In this edition of our Career Perspectives series, we had the pleasure of speaking with Joe Maginnity, Biostatistician II at Cytel. With a background in biological sciences, Joe shares insights into his professional journey, the collaborative nature of his role as a biostatistician in Data Monitoring Committees (DMC), and how biostatistics is evolving alongside advances in AI and machine learning. He also reflects on the importance of communication, remote work strategies, and the value of maintaining balance beyond the screen.

 

Can you give us a little background on your career so far? What inspired you to pursue a degree in biostatistics and a career as a biostatistician?

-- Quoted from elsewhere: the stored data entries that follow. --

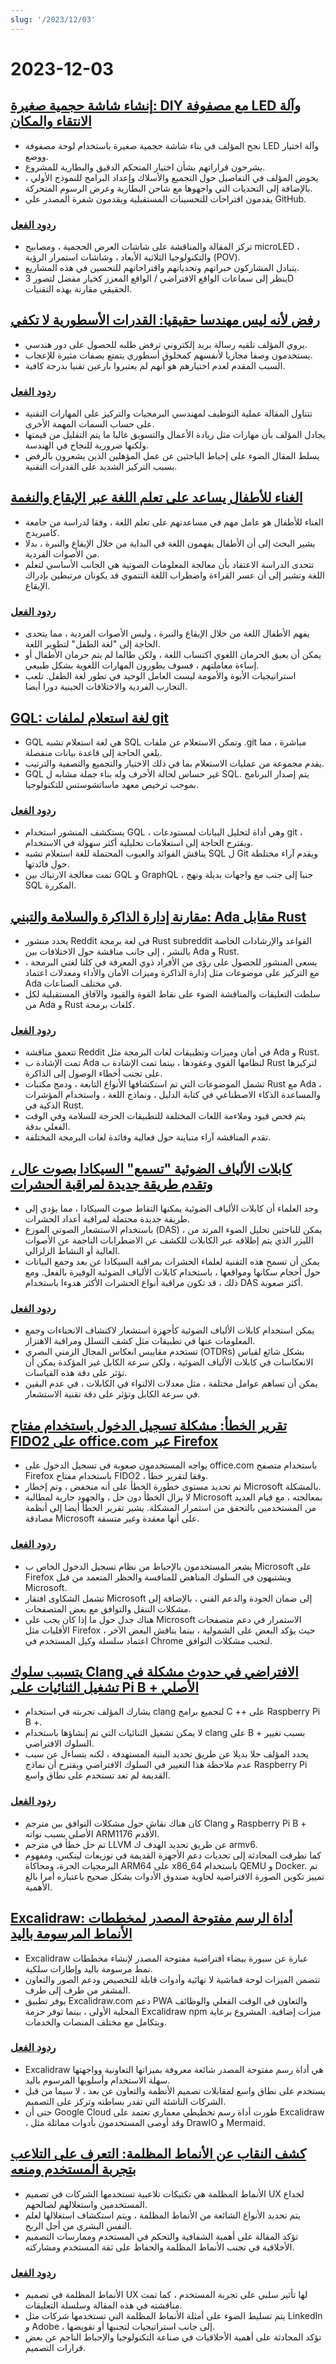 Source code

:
 ```yaml
---
slug: '/2023/12/03'
---
```


# 2023-12-03

## [إنشاء شاشة حجمية صغيرة: DIY مع مصفوفة LED وآلة الانتقاء والمكان](https://mitxela.com/projects/candle)

- نجح المؤلف في بناء شاشة حجمية صغيرة باستخدام لوحة مصفوفة LED وآلة اختيار ووضع.
- يشرحون قراراتهم بشأن اختيار المتحكم الدقيق والبطارية للمشروع.
- يخوض المؤلف في التفاصيل حول التجميع والأسلاك وإعداد البرامج للنموذج الأولي ، بالإضافة إلى التحديات التي واجهوها مع شاحن البطارية وعرض الرسوم المتحركة.
- يقدمون اقتراحات للتحسينات المستقبلية ويقدمون شفرة المصدر على GitHub.

### [ردود الفعل](https://news.ycombinator.com/item?id=38498109)

- تركز المقالة والمناقشة على شاشات العرض الحجمية ، ومصابيح microLED ، والتكنولوجيا الثلاثية الأبعاد ، وشاشات استمرار الرؤية (POV).
- يتبادل المشاركون خبراتهم وتحدياتهم واقتراحاتهم للتحسين في هذه المشاريع.
- ينظر إلى سماعات الواقع الافتراضي / الواقع المعزز كخيار مفضل لتصور 3D الحقيقي مقارنة بهذه التقنيات.

## [رفض لأنه ليس مهندسا حقيقيا: القدرات الأسطورية لا تكفي](https://twitchard.github.io/posts/2019-05-29-not-a-real-engineer.html)

- يروي المؤلف تلقيه رسالة بريد إلكتروني ترفض طلبه للحصول على دور هندسي.
- يستخدمون وصفا مجازيا لأنفسهم كمخلوق أسطوري يتمتع بصفات مثيرة للإعجاب.
- السبب المقدم لعدم اختيارهم هو أنهم لم يعتبروا بارعين تقنيا بدرجة كافية.

### [ردود الفعل](https://news.ycombinator.com/item?id=38503486)

- تتناول المقالة عملية التوظيف لمهندسي البرمجيات والتركيز على المهارات التقنية على حساب السمات المهمة الأخرى.
- يجادل المؤلف بأن مهارات مثل ريادة الأعمال والتسويق غالبا ما يتم التقليل من قيمتها ولكنها ضرورية للنجاح في الهندسة.
- يسلط المقال الضوء على إحباط الباحثين عن عمل المؤهلين الذين يشعرون بالرفض بسبب التركيز الشديد على القدرات التقنية.

## [الغناء للأطفال يساعد على تعلم اللغة عبر الإيقاع والنغمة](https://www.theguardian.com/science/2023/dec/01/singing-to-babies-is-vital-to-help-them-understand-language-say-scientists)

- الغناء للأطفال هو عامل مهم في مساعدتهم على تعلم اللغة ، وفقا لدراسة من جامعة كامبريدج.
- يشير البحث إلى أن الأطفال يفهمون اللغة في البداية من خلال الإيقاع والنبرة ، بدلا من الأصوات الفردية.
- تتحدى الدراسة الاعتقاد بأن معالجة المعلومات الصوتية هي الجانب الأساسي لتعلم اللغة وتشير إلى أن عسر القراءة واضطراب اللغة التنموي قد يكونان مرتبطين بإدراك الإيقاع.

### [ردود الفعل](https://news.ycombinator.com/item?id=38500906)

- يفهم الأطفال اللغة من خلال الإيقاع والنبرة ، وليس الأصوات الفردية ، مما يتحدى الحاجة إلى "لغة الطفل" لتطوير اللغة.
- يمكن أن يعيق الحرمان اللغوي اكتساب اللغة ، ولكن طالما لم يتم حرمان الأطفال أو إساءة معاملتهم ، فسوف يطورون المهارات اللغوية بشكل طبيعي.
- استراتيجيات الأبوة والأمومة ليست العامل الوحيد في تطور لغة الطفل. تلعب التجارب الفردية والاختلافات الجينية دورا أيضا.

## [GQL: لغة استعلام لملفات git](https://github.com/AmrDeveloper/GQL)

- GQL هي لغة استعلام تشبه SQL وتمكن الاستعلام عن ملفات .git مباشرة ، مما يلغي الحاجة إلى قاعدة بيانات منفصلة.
- يقدم مجموعة من عمليات الاستعلام بما في ذلك الاختيار والتجميع والتصفية والترتيب.
- GQL غير حساس لحالة الأحرف وله بناء جملة مشابه ل SQL. يتم إصدار البرنامج بموجب ترخيص معهد ماساتشوستس للتكنولوجيا.

### [ردود الفعل](https://news.ycombinator.com/item?id=38498688)

- يستكشف المنشور استخدام GQL ، وهي أداة لتحليل البيانات لمستودعات git ، ويقترح الحاجة إلى استعلامات تحليلية أكثر سهولة في الاستخدام.
- يناقش الفوائد والعيوب المحتملة للغة استعلام تشبه SQL ل Git ويقدم آراء مختلطة حول فائدتها.
- تمت معالجة الارتباك بين GQL و GraphQL ، جنبا إلى جنب مع واجهات بديلة ونهج SQL المكررة.

## [مقارنة إدارة الذاكرة والسلامة والتبني: Ada مقابل Rust](https://old.reddit.com/r/rust/comments/17miqiu/is_ada_safer_than_rust/)

- يحدد منشور Reddit في لغة برمجة Rust subreddit القواعد والإرشادات الخاصة بالنشر ، إلى جانب مناقشة حول الاختلافات بين Ada و Rust.
- يسعى المنشور للحصول على رؤى من الأفراد ذوي المعرفة في كلتا لغتي البرمجة ، مع التركيز على موضوعات مثل إدارة الذاكرة وميزات الأمان والأداء ومعدلات اعتماد Ada في مختلف الصناعات.
- سلطت التعليقات والمناقشة الضوء على نقاط القوة والقيود والآفاق المستقبلية لكل من Ada و Rust كلغات برمجة.

### [ردود الفعل](https://news.ycombinator.com/item?id=38498775)

- تتعمق مناقشة Reddit في أمان وميزات وتطبيقات لغات البرمجة مثل Ada و Rust.
- تمت الإشادة ب Ada لنظامها القوي وعقودها ، بينما تمت الإشادة ب Rust لتركيزها على تجنب أخطاء الوصول إلى الذاكرة.
- تشمل الموضوعات التي تم استكشافها الأنواع التابعة ، ودمج مكتبات Rust مع Ada ، والمساعدة الذكاء الاصطناعي في كتابة الدليل ، ونماذج اللغة ، واستخدام المؤشرات الذكية في Rust.
- يتم فحص قيود وملاءمة اللغات المختلفة للتطبيقات الحرجة للسلامة وفي الوقت الفعلي بدقة.
- تقدم المناقشة آراء متباينة حول فعالية وفائدة لغات البرمجة المختلفة.

## [كابلات الألياف الضوئية "تسمع" السيكادا بصوت عال ، وتقدم طريقة جديدة لمراقبة الحشرات](https://www.wired.com/story/cicadas-are-so-loud-fiber-optic-cables-can-hear-them/)

- وجد العلماء أن كابلات الألياف الضوئية يمكنها التقاط صوت السيكادا ، مما يؤدي إلى طريقة جديدة محتملة لمراقبة أعداد الحشرات.
- باستخدام الاستشعار الصوتي الموزع (DAS) ، يمكن للباحثين تحليل الضوء المرتد من الليزر الذي يتم إطلاقه عبر الكابلات للكشف عن الاضطرابات الناجمة عن الأصوات العالية أو النشاط الزلزالي.
- يمكن أن تسمح هذه التقنية لعلماء الحشرات بمراقبة السيكادا عن بعد وجمع البيانات حول أحجام سكانها ومواقعها ، باستخدام كابلات الألياف الضوئية الوفيرة بالفعل. ومع ذلك ، قد تكون مراقبة أنواع الحشرات الأكثر هدوءا باستخدام DAS أكثر صعوبة.

### [ردود الفعل](https://news.ycombinator.com/item?id=38500065)

- يمكن استخدام كابلات الألياف الضوئية كأجهزة استشعار لاكتشاف الانحناءات وجمع المعلومات عنها في تطبيقات مثل كشف التسلل ومراقبة الاهتزاز.
- تستخدم مقاييس انعكاس المجال الزمني البصري (OTDRs) بشكل شائع لقياس الانعكاسات في كابلات الألياف الضوئية ، ولكن سرعة الكابل غير المؤكدة يمكن أن تؤثر على دقة هذه القياسات.
- يمكن أن تساهم عوامل مختلفة ، مثل معدلات الالتواء في الكابلات ، في عدم اليقين في سرعة الكابل وتؤثر على دقة تقنية الاستشعار.

## [تقرير الخطأ: مشكلة تسجيل الدخول باستخدام مفتاح FIDO2 على office.com عبر Firefox](https://bugzilla.mozilla.org/show_bug.cgi?id=1824831)

- يواجه المستخدمون صعوبة في تسجيل الدخول على office.com باستخدام متصفح Firefox باستخدام مفتاح FIDO2 ، وفقا لتقرير خطأ.
- تم تحديد مستوى خطورة الخطأ على أنه منخفض ، وتم إخطار Microsoft بالمشكلة.
- لا يزال الخطأ دون حل ، والجهود جارية لمطالبة Microsoft بمعالجته ، مع قيام العديد من المستخدمين بالتحقق من استمرار المشكلة. يشير تقرير الخطأ أيضا إلى أنظمة مصادقة Microsoft على أنها معقدة وغير متسقة.

### [ردود الفعل](https://news.ycombinator.com/item?id=38502340)

- يشعر المستخدمون بالإحباط من نظام تسجيل الدخول الخاص ب Microsoft على Firefox ويشتبهون في السلوك المناهض للمنافسة والحظر المتعمد من قبل Microsoft.
- تشمل الشكاوى افتقار Microsoft إلى ضمان الجودة والدعم الفني ، بالإضافة إلى مشكلات التنقل والتوافق مع بعض المتصفحات.
- هناك جدل حول ما إذا كان يجب على Microsoft الاستمرار في دعم متصفحات الأقليات مثل Firefox ، حيث يؤكد البعض على الشمولية ، بينما يناقش البعض الآخر اعتماد سلسلة وكيل المستخدم في Chrome لتجنب مشكلات التوافق.

## [يتسبب سلوك Clang الافتراضي في حدوث مشكلة في تشغيل الثنائيات على Pi B + الأصلي](https://rachelbythebay.com/w/2023/11/30/armv6/)

- يشارك المؤلف تجربته في استخدام clang لتجميع برامج C ++ على Raspberry Pi B +.
- لا يمكن تشغيل الثنائيات التي تم إنشاؤها باستخدام clang على B + بسبب تغيير السلوك الافتراضي.
- يحدد المؤلف حلا بديلا عن طريق تحديد البنية المستهدفة ، لكنه يتساءل عن سبب عدم ملاحظة هذا التغيير في السلوك الافتراضي ويقترح أن نماذج Raspberry Pi القديمة لم تعد تستخدم على نطاق واسع.

### [ردود الفعل](https://news.ycombinator.com/item?id=38504134)

- كان هناك نقاش حول مشكلات التوافق بين مترجم Clang و Raspberry Pi B + الأصلي بسبب نواته ARM1176 الأقدم.
- تم حل خطأ في مترجم LLVM عن طريق تحديد الهدف ك armv6.
- كما تطرقت المحادثة إلى تحديات دعم الأجهزة القديمة في توزيعات لينكس، ومفهوم البرمجيات الحرة، ومحاكاة ARM64 على x86_64 باستخدام QEMU و Docker. تم تمييز تكوين الصورة الافتراضية لحاوية صندوق الأدوات بشكل صحيح باعتباره أمرا بالغ الأهمية.

## [Excalidraw: أداة الرسم مفتوحة المصدر لمخططات الأنماط المرسومة باليد](https://github.com/excalidraw/excalidraw)

- Excalidraw عبارة عن سبورة بيضاء افتراضية مفتوحة المصدر لإنشاء مخططات نمط مرسومة باليد وإطارات سلكية.
- تتضمن الميزات لوحة قماشية لا نهائية وأدوات قابلة للتخصيص ودعم الصور والتعاون المشفر من طرف إلى طرف.
- يوفر تطبيق Excalidraw.com دعم PWA والتعاون في الوقت الفعلي والوظائف المحلية الأولى ، بينما توفر حزمة Excalidraw npm ميزات إضافية. المشروع برعاية ويتكامل مع مختلف المنصات والخدمات.

### [ردود الفعل](https://news.ycombinator.com/item?id=38499375)

- Excalidraw هي أداة رسم مفتوحة المصدر شائعة معروفة بميزاتها التعاونية وواجهتها سهلة الاستخدام وأسلوبها المرسوم باليد.
- يستخدم على نطاق واسع لمقابلات تصميم الأنظمة والتعاون عن بعد ، لا سيما من قبل الشركات الناشئة التي تقدر بساطته وتركز على التصميم.
- حتى أن Google Cloud طورت أداة رسم تخطيطي معماري تعتمد على Excalidraw ، وقد أوصى المستخدمون بأدوات مماثلة مثل DrawIO و Mermaid.

## [كشف النقاب عن الأنماط المظلمة: التعرف على التلاعب بتجربة المستخدم ومنعه](https://dodonut.com/blog/10-dark-patterns-in-ux-design/)

- الأنماط المظلمة هي تكتيكات تلاعبية تستخدمها الشركات في تصميم UX لخداع المستخدمين واستغلالهم لصالحهم.
- يتم تحديد الأنواع الشائعة من الأنماط المظلمة ، ويتم استكشاف استغلالها لعلم النفس البشري من أجل الربح.
- تؤكد المقالة على أهمية الشفافية والتحكم في المستخدم وممارسات التصميم الأخلاقية في تجنب الأنماط المظلمة والحفاظ على ثقة المستخدم ومشاركته.

### [ردود الفعل](https://news.ycombinator.com/item?id=38499824)

- الأنماط المظلمة في تصميم UX لها تأثير سلبي على تجربة المستخدم ، كما تمت مناقشته في هذه المقالة وسلسلة التعليقات.
- يتم تسليط الضوء على أمثلة الأنماط المظلمة التي تستخدمها شركات مثل LinkedIn و Adobe ، إلى جانب استراتيجيات لتجنبها أو تقويضها.
- تؤكد المحادثة على أهمية الأخلاقيات في صناعة التكنولوجيا والإحباط الناجم عن بعض قرارات التصميم.

<head>
  <meta property="og:title" content="إنشاء شاشة حجمية صغيرة: DIY مع مصفوفة LED وآلة الانتقاء والمكان" />
  <meta property="og:type" content="website" />
  <meta property="og:image" content="https://og.cho.sh/api/og/?title=%D8%A5%D9%86%D8%B4%D8%A7%D8%A1%20%D8%B4%D8%A7%D8%B4%D8%A9%20%D8%AD%D8%AC%D9%85%D9%8A%D8%A9%20%D8%B5%D8%BA%D9%8A%D8%B1%D8%A9%3A%20DIY%20%D9%85%D8%B9%20%D9%85%D8%B5%D9%81%D9%88%D9%81%D8%A9%20LED%20%D9%88%D8%A2%D9%84%D8%A9%20%D8%A7%D9%84%D8%A7%D9%86%D8%AA%D9%82%D8%A7%D8%A1%20%D9%88%D8%A7%D9%84%D9%85%D9%83%D8%A7%D9%86&subheading=%D8%A7%D9%84%D8%A3%D8%AD%D8%AF%D8%8C%20%D9%A3%20%D8%AF%D9%8A%D8%B3%D9%85%D8%A8%D8%B1%20%D9%A2%D9%A0%D9%A2%D9%A3%3A%20%D9%85%D9%84%D8%AE%D8%B5%20%D8%A3%D8%AE%D8%A8%D8%A7%D8%B1%20%D8%A7%D9%84%D9%82%D8%B1%D8%A7%D8%B5%D9%86%D8%A9" />
</head>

After graduating with a degree in Biological Sciences from the University of California, Davis, I originally considered pursuing a career as a physician, but ultimately discovered the great field of biostatistics. I wanted to apply both my knowledge of medicine and mathematics and biostatistics was the perfect fit. I graduated from the Ohio State University with my MS in Biostatistics in 2020 and was hired by Cytel in March 2021 as a Biostatistician I. The following year, I was promoted to Biostatistician II. Over the past four years, I have grown into a more independent role within the DMC and have been the lead biostatistician on multiple projects.

 

Can you walk us through what a typical day looks like in your role? What kinds of tasks do you usually focus on, and how closely do you work with clients?

I am based in Seattle, Washington, and my clients range from all over the United States and Europe. I usually start my workday early to stay in contact with clients in Europe, with the remainder of my morning reserved for meetings. Then I arrange my day around my high priority work. In addition to daily tasks such as QC reports, report deliveries, and minutes reviews, I also attend DMC meetings, working very closely with clients beforehand to ensure everything runs smoothly and all bases are covered.

 

Are there any common misconceptions about being a biostatistician in clinical trials?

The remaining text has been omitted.